熊野灘で採集された新種のウロコムシの展示を開始!

2021年04月12日(月)



 このたび、熊野灘の深海から見つかり2021年1月に新種記載されたウロコムシ(和名イッスンボウシウロコムシ)の展示を本日4月12日より開始しました。


 ウロコムシはその名の通り背中にウロコを持つ多毛類という生きもので、大きくは釣り餌などで知られるゴカイの仲間であり、その多くの種がほかの生物と共生することが知られています。今回展示するイッスンボウシウロコムシは、鳥羽水族館が定期的に行っている熊野灘の生物調査で採集した新種のウロコムシです。
 2016年6月に採集したウロコムシを観察したところ、背面にもう1匹小型のウロコムシ(体長約5mm)がいることに当館の学芸員が気付き、知り合いの多毛類研究者である国立極地研究所の自見直人氏(じみ なおと)に標本を送り確認してもらったところ、この2匹は同一種であり、本種は常にメスの背面にオスが乗る習性をもつ未記載種であることが明らかになりました。これまでに知られているウロコムシは雌雄で体のサイズに大きな差は無く、本種がウロコムシで矮雄(わいゆう)の存在が確認された初めての例となります。※矮雄とはメスに比べて極端に小さい体の(メスのサイズの2分の1以下)のオスのこと。
 本種は、自見さんら研究者グループと鳥羽水族館の共同研究として論文に新種記載され、3月29日に学術誌:Journal of Zoological Systematics and Evolutionary Researchのweb 版に公開されました。
 ウロコムシは本日より一般公開しており、Kコーナー「へんな生きもの研究所」でご覧頂くことができますが、展示水槽ではヤドカリに共生しており、体も小さい為じっくりと探してみて下さい。



【今回展示する新種のウロコムシ】
イッスンボウシウロコムシ 学名:Eunoe issunboushi (エウノエ イッスンボウシ)
体長: 約2.5㎝ メス3個体(オスは普段メスのうろこの下に隠れている為、肉眼ではオスを確認できません。

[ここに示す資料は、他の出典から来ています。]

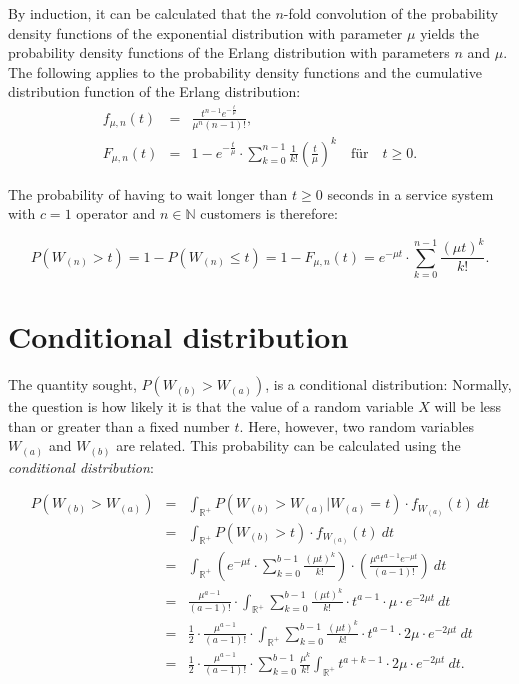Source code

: \documentclass[a4paper,11pt,oneside]{article}
\begin{document}
By induction, it can be calculated that the $n$-fold convolution of the probability density functions of the exponential distribution with parameter $\mu$ yields the probability density functions of the Erlang distribution with parameters $n$ and $\mu$. The following applies to the probability density functions and the cumulative distribution function of the Erlang distribution:
\begin{eqnarray*}
f_{\mu,n}(t)&=&\frac{t^{n-1}e^{-\frac{t}{\mu}}}{\mu^n(n-1)!},\\
F_{\mu,n}(t)&=&1-e^{-\frac{t}{\mu}}\cdot\sum_{k=0}^{n-1}\frac{1}{k!}\left(\frac{t}{\mu}\right)^k \quad\text{für}\quad t\geq0.
\end{eqnarray*}

The probability of having to wait longer than $t\ge0$ seconds in a service system with $c=1$ operator and $n\in\mathbb{N}$ customers is therefore:

$$
P(W_{(n)}>t)=
1-P(W_{(n)}\le t)=
1-F_{\mu,n}(t)=
e^{-\mu t}\cdot\sum_{k=0}^{n-1}\frac{(\mu t)^k}{k!}.
$$



\section{Conditional distribution}

The quantity sought, $P(W_{(b)}>W_{(a)})$, is a conditional distribution: Normally, the question is how likely it is that the value of a random variable $X$ will be less than or greater than a fixed number $t$. Here, however, two random variables $W_{(a)}$ and $W_{(b)}$ are related. This probability can be calculated using the \emph{conditional distribution}:

\begin{eqnarray*}
P(W_{(b)}>W_{(a)})&=&
\int_{\mathbb{R}^+}P(W_{(b)}>W_{(a)}|W_{(a)}=t)\cdot f_{W_{(a)}}(t)~dt\\
~&=&
\int_{\mathbb{R}^+}P(W_{(b)}>t)\cdot f_{W_{(a)}}(t)~dt\\
~&=&
\int_{\mathbb{R}^+}
\left(e^{-\mu t}\cdot\sum_{k=0}^{b-1}\frac{(\mu t)^k}{k!}\right)\cdot\left(\frac{\mu^at^{a-1}e^{-\mu t}}{(a-1)!}\right)~dt\\
~&=&
\frac{\mu^{a-1}}{(a-1)!}\cdot\int_{\mathbb{R}^+}\sum_{k=0}^{b-1}\frac{(\mu t)^k}{k!}\cdot t^{a-1}\cdot\mu\cdot e^{-2\mu t}~dt\\
~&=&
\frac{1}{2}\cdot\frac{\mu^{a-1}}{(a-1)!}\cdot\int_{\mathbb{R}^+}\sum_{k=0}^{b-1}\frac{(\mu t)^k}{k!}\cdot t^{a-1}\cdot2\mu\cdot e^{-2\mu t}~dt\\
~&=&
\frac{1}{2}\cdot\frac{\mu^{a-1}}{(a-1)!}\cdot\sum_{k=0}^{b-1} \frac{\mu^k}{k!}\int_{\mathbb{R}^+}t^{a+k-1}\cdot2\mu\cdot e^{-2\mu t}~dt.
\end{eqnarray*}
\end{document}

そのため現在展示個体にオスがいるかは不明です。)
※和名は小さなオスがメスの背中に乗っている姿から、昔話の「一寸法師」に因んで名付けられました。


ウロコムシとは

ウロコムシはゴカイと同じ環形動物門多毛類の仲間で、ウロコムシ科に属する種類の総称です。背面に対をなして並ぶウロコを持つことが特徴です。潮間帯から深海まで様々な環境に生息します。イッスンボウシウロコムシは深海の巻き貝(生きた巻き貝とヤドカリが背負った巻き貝)から見つかります。